(RECORDS FOR THE EXERCISE)

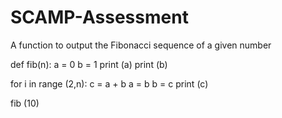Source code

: # SCAMP-Assessment
A function to output the Fibonacci sequence of a given number 

def fib(n):
  a = 0
  b = 1
  print (a)
  print (b)
  
  for i in range (2,n):
    c = a + b
    a = b
    b = c
    print (c)

fib (10)
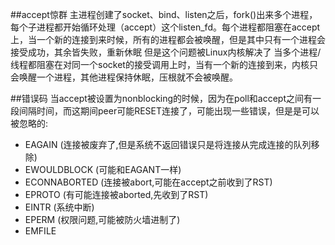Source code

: 
##accept惊群
  主进程创建了socket、bind、listen之后，fork()出来多个进程，每个子进程都开始循环处理（accept）这个listen_fd。每个进程都阻塞在accept上，当一个新的连接到来时候，所有的进程都会被唤醒，但是其中只有一个进程会接受成功，其余皆失败，重新休眠
但是这个问题被Linux内核解决了
当多个进程/线程都阻塞在对同一个socket的接受调用上时，当有一个新的连接到来，内核只会唤醒一个进程，其他进程保持休眠，压根就不会被唤醒。

##错误码
当accept被设置为nonblocking的时候，因为在poll和accept之间有一段间隔时间，而这期间peer可能RESET连接了，可能出现一些错误，但是是可以被忽略的:
-   EAGAIN      (连接被废弃了,但是系统不返回错误只是将连接从完成连接的队列移除)
-   EWOULDBLOCK (可能和EAGANT一样)
-   ECONNABORTED    (连接被abort,可能在accept之前收到了RST)
-   EPROTO          (有可能连接被aborted,先收到了RST) 
-   EINTR   (系统中断)
-   EPERM   (权限问题,可能被防火墙进制了)
-   EMFILE  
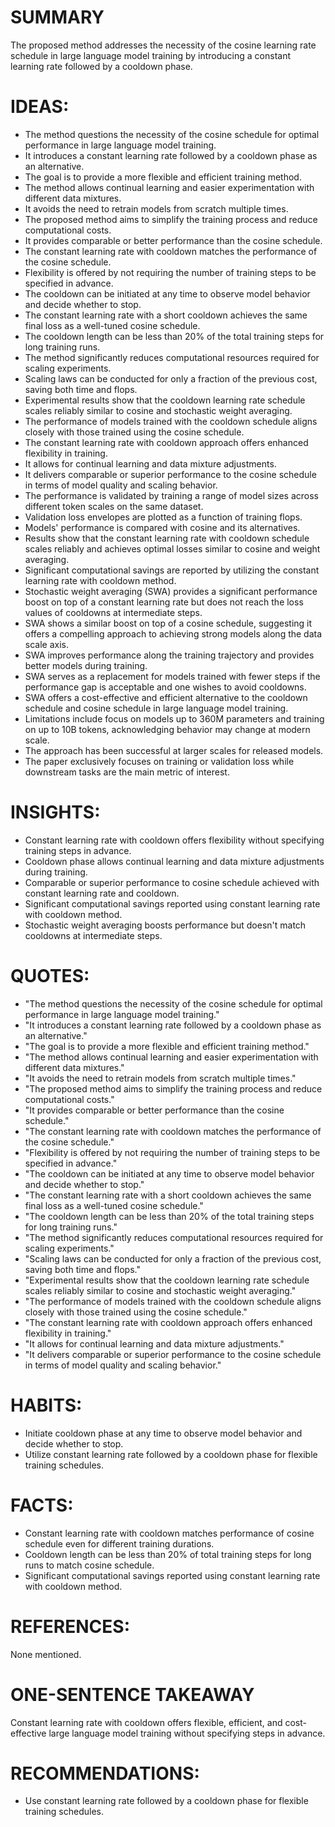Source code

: # SUMMARY
The proposed method addresses the necessity of the cosine learning rate schedule in large language model training by introducing a constant learning rate followed by a cooldown phase.

# IDEAS:
- The method questions the necessity of the cosine schedule for optimal performance in large language model training.
- It introduces a constant learning rate followed by a cooldown phase as an alternative.
- The goal is to provide a more flexible and efficient training method.
- The method allows continual learning and easier experimentation with different data mixtures.
- It avoids the need to retrain models from scratch multiple times.
- The proposed method aims to simplify the training process and reduce computational costs.
- It provides comparable or better performance than the cosine schedule.
- The constant learning rate with cooldown matches the performance of the cosine schedule.
- Flexibility is offered by not requiring the number of training steps to be specified in advance.
- The cooldown can be initiated at any time to observe model behavior and decide whether to stop.
- The constant learning rate with a short cooldown achieves the same final loss as a well-tuned cosine schedule.
- The cooldown length can be less than 20% of the total training steps for long training runs.
- The method significantly reduces computational resources required for scaling experiments.
- Scaling laws can be conducted for only a fraction of the previous cost, saving both time and flops.
- Experimental results show that the cooldown learning rate schedule scales reliably similar to cosine and stochastic weight averaging.
- The performance of models trained with the cooldown schedule aligns closely with those trained using the cosine schedule.
- The constant learning rate with cooldown approach offers enhanced flexibility in training.
- It allows for continual learning and data mixture adjustments.
- It delivers comparable or superior performance to the cosine schedule in terms of model quality and scaling behavior.
- The performance is validated by training a range of model sizes across different token scales on the same dataset.
- Validation loss envelopes are plotted as a function of training flops.
- Models' performance is compared with cosine and its alternatives.
- Results show that the constant learning rate with cooldown schedule scales reliably and achieves optimal losses similar to cosine and weight averaging.
- Significant computational savings are reported by utilizing the constant learning rate with cooldown method.
- Stochastic weight averaging (SWA) provides a significant performance boost on top of a constant learning rate but does not reach the loss values of cooldowns at intermediate steps.
- SWA shows a similar boost on top of a cosine schedule, suggesting it offers a compelling approach to achieving strong models along the data scale axis.
- SWA improves performance along the training trajectory and provides better models during training.
- SWA serves as a replacement for models trained with fewer steps if the performance gap is acceptable and one wishes to avoid cooldowns.
- SWA offers a cost-effective and efficient alternative to the cooldown schedule and cosine schedule in large language model training.
- Limitations include focus on models up to 360M parameters and training on up to 10B tokens, acknowledging behavior may change at modern scale.
- The approach has been successful at larger scales for released models.
- The paper exclusively focuses on training or validation loss while downstream tasks are the main metric of interest.

# INSIGHTS:
- Constant learning rate with cooldown offers flexibility without specifying training steps in advance.
- Cooldown phase allows continual learning and data mixture adjustments during training.
- Comparable or superior performance to cosine schedule achieved with constant learning rate and cooldown.
- Significant computational savings reported using constant learning rate with cooldown method.
- Stochastic weight averaging boosts performance but doesn't match cooldowns at intermediate steps.

# QUOTES:
- "The method questions the necessity of the cosine schedule for optimal performance in large language model training."
- "It introduces a constant learning rate followed by a cooldown phase as an alternative."
- "The goal is to provide a more flexible and efficient training method."
- "The method allows continual learning and easier experimentation with different data mixtures."
- "It avoids the need to retrain models from scratch multiple times."
- "The proposed method aims to simplify the training process and reduce computational costs."
- "It provides comparable or better performance than the cosine schedule."
- "The constant learning rate with cooldown matches the performance of the cosine schedule."
- "Flexibility is offered by not requiring the number of training steps to be specified in advance."
- "The cooldown can be initiated at any time to observe model behavior and decide whether to stop."
- "The constant learning rate with a short cooldown achieves the same final loss as a well-tuned cosine schedule."
- "The cooldown length can be less than 20% of the total training steps for long training runs."
- "The method significantly reduces computational resources required for scaling experiments."
- "Scaling laws can be conducted for only a fraction of the previous cost, saving both time and flops."
- "Experimental results show that the cooldown learning rate schedule scales reliably similar to cosine and stochastic weight averaging."
- "The performance of models trained with the cooldown schedule aligns closely with those trained using the cosine schedule."
- "The constant learning rate with cooldown approach offers enhanced flexibility in training."
- "It allows for continual learning and data mixture adjustments."
- "It delivers comparable or superior performance to the cosine schedule in terms of model quality and scaling behavior."

# HABITS:
- Initiate cooldown phase at any time to observe model behavior and decide whether to stop.
- Utilize constant learning rate followed by a cooldown phase for flexible training schedules.

# FACTS:
- Constant learning rate with cooldown matches performance of cosine schedule even for different training durations.
- Cooldown length can be less than 20% of total training steps for long runs to match cosine schedule.
- Significant computational savings reported using constant learning rate with cooldown method.

# REFERENCES:
None mentioned.

# ONE-SENTENCE TAKEAWAY
Constant learning rate with cooldown offers flexible, efficient, and cost-effective large language model training without specifying steps in advance.

# RECOMMENDATIONS:
- Use constant learning rate followed by a cooldown phase for flexible training schedules.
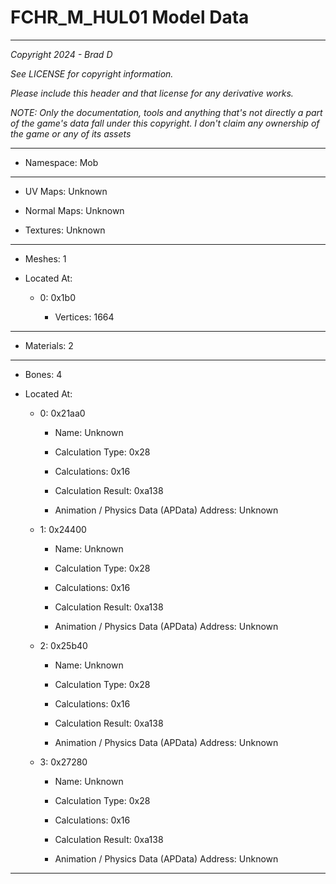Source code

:# FCHR_M_HUL01 Model Data

---

*Copyright 2024 - Brad D*

*See LICENSE for copyright information.*

*Please include this header and that license for any derivative works.*

*NOTE: Only the documentation, tools and anything that's not directly a part of the game's data fall under this copyright. I don't claim any ownership of the game or any of its assets*

---

* Namespace: Mob

---

* UV Maps: Unknown

* Normal Maps: Unknown

* Textures: Unknown

---

* Meshes: 1

* Located At:

  * 0: 0x1b0

    * Vertices: 1664

---

* Materials: 2

---

* Bones: 4

* Located At:

  * 0: 0x21aa0

    * Name: Unknown

    * Calculation Type: 0x28

    * Calculations: 0x16

    * Calculation Result: 0xa138

    * Animation / Physics Data (APData) Address: Unknown

  * 1: 0x24400

    * Name: Unknown

    * Calculation Type: 0x28

    * Calculations: 0x16

    * Calculation Result: 0xa138

    * Animation / Physics Data (APData) Address: Unknown

  * 2: 0x25b40

    * Name: Unknown

    * Calculation Type: 0x28

    * Calculations: 0x16

    * Calculation Result: 0xa138

    * Animation / Physics Data (APData) Address: Unknown

  * 3: 0x27280

    * Name: Unknown

    * Calculation Type: 0x28

    * Calculations: 0x16

    * Calculation Result: 0xa138

    * Animation / Physics Data (APData) Address: Unknown

---

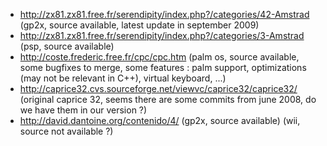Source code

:   * http://zx81.zx81.free.fr/serendipity/index.php?/categories/42-Amstrad (gp2x, source available, latest update in september 2009)
  * http://zx81.zx81.free.fr/serendipity/index.php?/categories/3-Amstrad (psp, source available)
  * http://coste.frederic.free.fr/cpc/cpc.htm (palm os, source available, some bugfixes to merge, some features : palm support, optimizations (may not be relevant in C++), virtual keyboard, ...)
  * http://caprice32.cvs.sourceforge.net/viewvc/caprice32/caprice32/ (original caprice 32, seems there are some commits from june 2008, do we have them in our version ?)
  * http://david.dantoine.org/contenido/4/ (gp2x, source available) (wii, source not available ?)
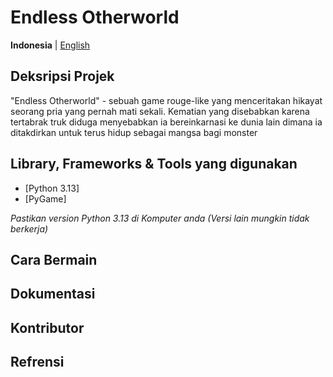 # Endless Otherworld

**Indonesia** | [English](./README.en-US.md)

## Deksripsi Projek

"Endless Otherworld" - sebuah game rouge-like yang menceritakan hikayat seorang pria yang pernah mati sekali. Kematian yang disebabkan karena tertabrak truk diduga menyebabkan ia bereinkarnasi ke dunia lain dimana ia ditakdirkan untuk terus hidup sebagai mangsa bagi monster

## Library, Frameworks & Tools yang digunakan

- [Python 3.13]
- [PyGame]

<i>Pastikan version Python 3.13 di Komputer anda (Versi lain mungkin tidak berkerja)</i>

## Cara Bermain

## Dokumentasi

## Kontributor

## Refrensi
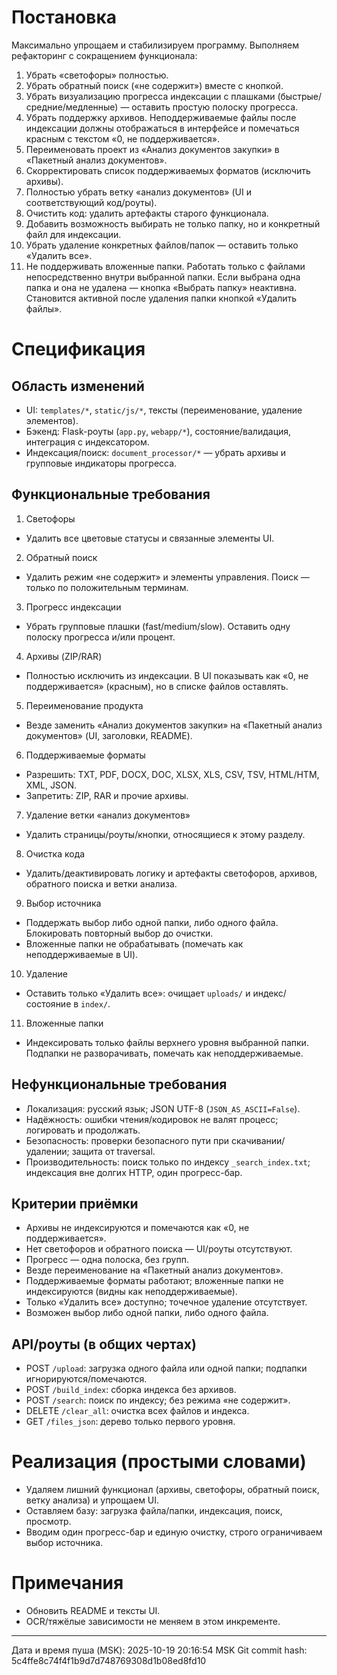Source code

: # Постановка

Максимально упрощаем и стабилизируем программу. Выполняем рефакторинг с сокращением функционала:

1) Убрать «светофоры» полностью.
2) Убрать обратный поиск («не содержит») вместе с кнопкой.
3) Убрать визуализацию прогресса индексации с плашками (быстрые/средние/медленные) — оставить простую полоску прогресса.
4) Убрать поддержку архивов. Неподдерживаемые файлы после индексации должны отображаться в интерфейсе и помечаться красным с текстом «0, не поддерживается».
5) Переименовать проект из «Анализ документов закупки» в «Пакетный анализ документов».
6) Скорректировать список поддерживаемых форматов (исключить архивы).
7) Полностью убрать ветку «анализ документов» (UI и соответствующий код/роуты).
8) Очистить код: удалить артефакты старого функционала.
9) Добавить возможность выбирать не только папку, но и конкретный файл для индексации.
10) Убрать удаление конкретных файлов/папок — оставить только «Удалить все».
11) Не поддерживать вложенные папки. Работать только с файлами непосредственно внутри выбранной папки. Если выбрана одна папка и она не удалена — кнопка «Выбрать папку» неактивна. Становится активной после удаления папки кнопкой «Удалить файлы».


# Спецификация

## Область изменений
- UI: `templates/*`, `static/js/*`, тексты (переименование, удаление элементов).
- Бэкенд: Flask-роуты (`app.py`, `webapp/*`), состояние/валидация, интеграция с индексатором.
- Индексация/поиск: `document_processor/*` — убрать архивы и групповые индикаторы прогресса.

## Функциональные требования
1) Светофоры
- Удалить все цветовые статусы и связанные элементы UI.

2) Обратный поиск
- Удалить режим «не содержит» и элементы управления. Поиск — только по положительным терминам.

3) Прогресс индексации
- Убрать групповые плашки (fast/medium/slow). Оставить одну полоску прогресса и/или процент.

4) Архивы (ZIP/RAR)
- Полностью исключить из индексации. В UI показывать как «0, не поддерживается» (красным), но в списке файлов оставлять.

5) Переименование продукта
- Везде заменить «Анализ документов закупки» на «Пакетный анализ документов» (UI, заголовки, README).

6) Поддерживаемые форматы
- Разрешить: TXT, PDF, DOCX, DOC, XLSX, XLS, CSV, TSV, HTML/HTM, XML, JSON.
- Запретить: ZIP, RAR и прочие архивы.

7) Удаление ветки «анализ документов»
- Удалить страницы/роуты/кнопки, относящиеся к этому разделу.

8) Очистка кода
- Удалить/деактивировать логику и артефакты светофоров, архивов, обратного поиска и ветки анализа.

9) Выбор источника
- Поддержать выбор либо одной папки, либо одного файла. Блокировать повторный выбор до очистки.
- Вложенные папки не обрабатывать (помечать как неподдерживаемые в UI).

10) Удаление
- Оставить только «Удалить все»: очищает `uploads/` и индекс/состояние в `index/`.

11) Вложенные папки
- Индексировать только файлы верхнего уровня выбранной папки. Подпапки не разворачивать, помечать как неподдерживаемые.

## Нефункциональные требования
- Локализация: русский язык; JSON UTF-8 (`JSON_AS_ASCII=False`).
- Надёжность: ошибки чтения/кодировок не валят процесс; логировать и продолжать.
- Безопасность: проверки безопасного пути при скачивании/удалении; защита от traversal.
- Производительность: поиск только по индексу `_search_index.txt`; индексация вне долгих HTTP, один прогресс-бар.

## Критерии приёмки
- Архивы не индексируются и помечаются как «0, не поддерживается».
- Нет светофоров и обратного поиска — UI/роуты отсутствуют.
- Прогресс — одна полоска, без групп.
- Везде переименование на «Пакетный анализ документов».
- Поддерживаемые форматы работают; вложенные папки не индексируются (видны как неподдерживаемые).
- Только «Удалить все» доступно; точечное удаление отсутствует.
- Возможен выбор либо одной папки, либо одного файла.

## API/роуты (в общих чертах)
- POST `/upload`: загрузка одного файла или одной папки; подпапки игнорируются/помечаются.
- POST `/build_index`: сборка индекса без архивов.
- POST `/search`: поиск по индексу; без режима «не содержит».
- DELETE `/clear_all`: очистка всех файлов и индекса.
- GET `/files_json`: дерево только первого уровня.

# Реализация (простыми словами)
- Удаляем лишний функционал (архивы, светофоры, обратный поиск, ветку анализа) и упрощаем UI.
- Оставляем базу: загрузка файла/папки, индексация, поиск, просмотр.
- Вводим один прогресс-бар и единую очистку, строго ограничиваем выбор источника.

# Примечания
- Обновить README и тексты UI.
- OCR/тяжёлые зависимости не меняем в этом инкременте.

---
Дата и время пуша (MSK): 2025-10-19 20:16:54 MSK
Git commit hash: 5c4ffe8c74f4f1b9d7d748769308d1b08ed8fd10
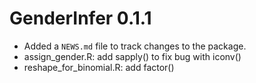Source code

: # GenderInfer 0.1.1

* Added a `NEWS.md` file to track changes to the package.
* assign_gender.R: add sapply() to fix bug with iconv()
* reshape_for_binomial.R: add factor()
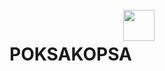 # POKSAKOPSA



<img src = "http://i.giphy.com/xT0GqdXpoKAazgF8t2.gif" STYLE="position:absolute; TOP:35px; RIGHT:500px; WIDTH:50px; HEIGHT:50px" >

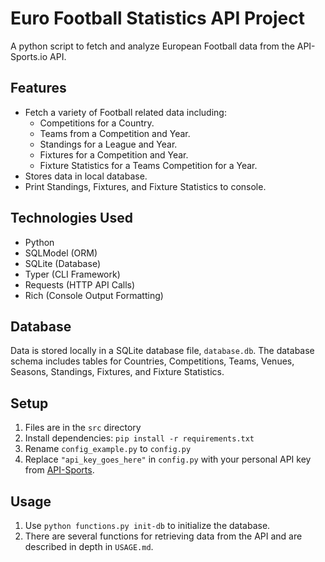 # Euro Football Statistics API Project

A python script to fetch and analyze European Football data from the API-Sports.io API.

## Features
* Fetch a variety of Football related data including:
  * Competitions for a Country.
  * Teams from a Competition and Year.
  * Standings for a League and Year.
  * Fixtures for a Competition and Year.
  * Fixture Statistics for a Teams Competition for a Year.
* Stores data in local database.
* Print Standings, Fixtures, and Fixture Statistics to console.

## Technologies Used
* Python
* SQLModel (ORM)
* SQLite (Database)
* Typer (CLI Framework)
* Requests (HTTP API Calls)
* Rich (Console Output Formatting)

## Database
Data is stored locally in a SQLite database file, `database.db`. The database schema includes tables for Countries, Competitions, Teams, Venues, Seasons, Standings, Fixtures, and Fixture Statistics.

## Setup
1. Files are in the `src` directory
2. Install dependencies: `pip install -r requirements.txt`
3. Rename `config_example.py` to `config.py`
4. Replace `"api_key_goes_here"` in `config.py` with your personal API key from [API-Sports](https://api-sports.io/).

## Usage
1. Use `python functions.py init-db` to initialize the database.
2. There are several functions for retrieving data from the API and are described in depth in `USAGE.md`.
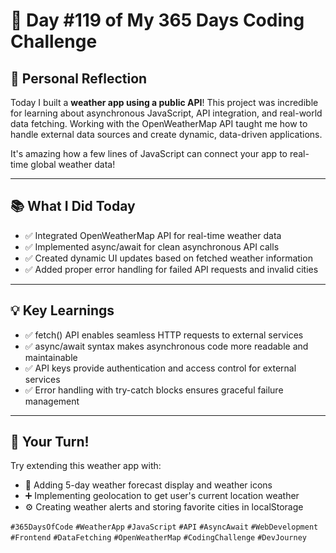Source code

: # 🎯 Day #119 of My 365 Days Coding Challenge

## 💭 Personal Reflection

Today I built a **weather app using a public API**! This project was incredible for learning about asynchronous JavaScript, API integration, and real-world data fetching. Working with the OpenWeatherMap API taught me how to handle external data sources and create dynamic, data-driven applications.

It's amazing how a few lines of JavaScript can connect your app to real-time global weather data!

---

## 📚 What I Did Today

* ✅ Integrated OpenWeatherMap API for real-time weather data  
* ✅ Implemented async/await for clean asynchronous API calls  
* ✅ Created dynamic UI updates based on fetched weather information  
* ✅ Added proper error handling for failed API requests and invalid cities  

---

## 💡 Key Learnings

* ✅ fetch() API enables seamless HTTP requests to external services  
* ✅ async/await syntax makes asynchronous code more readable and maintainable  
* ✅ API keys provide authentication and access control for external services  
* ✅ Error handling with try-catch blocks ensures graceful failure management  

---

## 🚀 Your Turn!

Try extending this weather app with:

* 🧩 Adding 5-day weather forecast display and weather icons  
* ➕ Implementing geolocation to get user's current location weather  
* ⚙️ Creating weather alerts and storing favorite cities in localStorage  

`#365DaysOfCode` `#WeatherApp` `#JavaScript` `#API` `#AsyncAwait` `#WebDevelopment` `#Frontend` `#DataFetching` `#OpenWeatherMap` `#CodingChallenge` `#DevJourney`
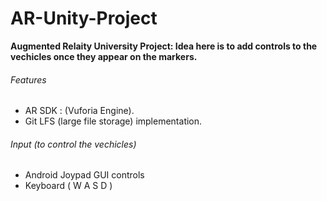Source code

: # AR-Unity-Project 

**Augmented Relaity University Project: Idea here is to add controls to the vechicles once they appear on the markers.**


###### Features

- AR SDK : (Vuforia Engine).
- Git LFS (large file storage) implementation. 


###### Input (to control the vechicles)
- Android Joypad GUI controls
- Keyboard ( W A S D )
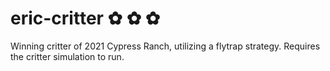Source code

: # eric-critter ✿ ✿ ✿
Winning critter of 2021 Cypress Ranch, utilizing a flytrap strategy. Requires the critter simulation to run.
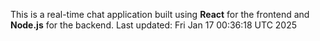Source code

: This is a real-time chat application built using **React** for the frontend and **Node.js** for the backend.
Last updated: Fri Jan 17 00:36:18 UTC 2025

(End RECORDS FOR THE EXERCISE)

AIM OF THE EXERCISE » From the records above, copy each line where the word "length" can be found.

SOLUTION TO THE PROBLEM »
- The cooldown length can be less than 20% of the total training steps for long training runs.
- "The cooldown length can be less than 20% of the total training steps for long training runs."
- Cooldown length can be less than 20% of total training steps for long runs to match cosine schedule.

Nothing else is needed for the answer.